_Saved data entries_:

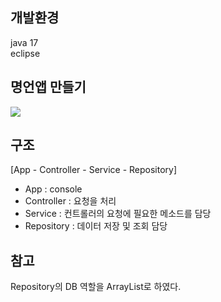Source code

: ## 개발환경
java 17 <br>
eclipse

## 명언앱 만들기 

<img src="https://private-user-images.githubusercontent.com/153146836/327682216-c0d24a1d-c3cd-4daf-beb5-1616baee6665.png?jwt=eyJhbGciOiJIUzI1NiIsInR5cCI6IkpXVCJ9.eyJpc3MiOiJnaXRodWIuY29tIiwiYXVkIjoicmF3LmdpdGh1YnVzZXJjb250ZW50LmNvbSIsImtleSI6ImtleTUiLCJleHAiOjE3MTUwNjkwMzIsIm5iZiI6MTcxNTA2ODczMiwicGF0aCI6Ii8xNTMxNDY4MzYvMzI3NjgyMjE2LWMwZDI0YTFkLWMzY2QtNGRhZi1iZWI1LTE2MTZiYWVlNjY2NS5wbmc_WC1BbXotQWxnb3JpdGhtPUFXUzQtSE1BQy1TSEEyNTYmWC1BbXotQ3JlZGVudGlhbD1BS0lBVkNPRFlMU0E1M1BRSzRaQSUyRjIwMjQwNTA3JTJGdXMtZWFzdC0xJTJGczMlMkZhd3M0X3JlcXVlc3QmWC1BbXotRGF0ZT0yMDI0MDUwN1QwNzU4NTJaJlgtQW16LUV4cGlyZXM9MzAwJlgtQW16LVNpZ25hdHVyZT02OTY5OThhY2UzZThmZTllODg2NTVmNTY5OTBkNDMxODA0M2NiNGIyNjY3MTUwOWI1ODNhN2NmZGJhOGFhOTM1JlgtQW16LVNpZ25lZEhlYWRlcnM9aG9zdCZhY3Rvcl9pZD0wJmtleV9pZD0wJnJlcG9faWQ9MCJ9._6EL2cFQPSpcFMVVTq08d0sBZpKY6iwqMN6dWLigMSg">


## 구조
[App - Controller - Service - Repository]

- App : console
- Controller : 요청을 처리
- Service : 컨트롤러의 요청에 필요한 메소드를 담당
- Repository : 데이터 저장 및 조회 담당


## 참고
Repository의 DB 역할을 ArrayList로 하였다.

_Your goal_: Starting from the line with "- Controller : 요청을 처리" and ending with the final line of the data, quote every line exactly, both ends included.

_Output_:
- Controller : 요청을 처리
- Service : 컨트롤러의 요청에 필요한 메소드를 담당
- Repository : 데이터 저장 및 조회 담당


## 참고
Repository의 DB 역할을 ArrayList로 하였다.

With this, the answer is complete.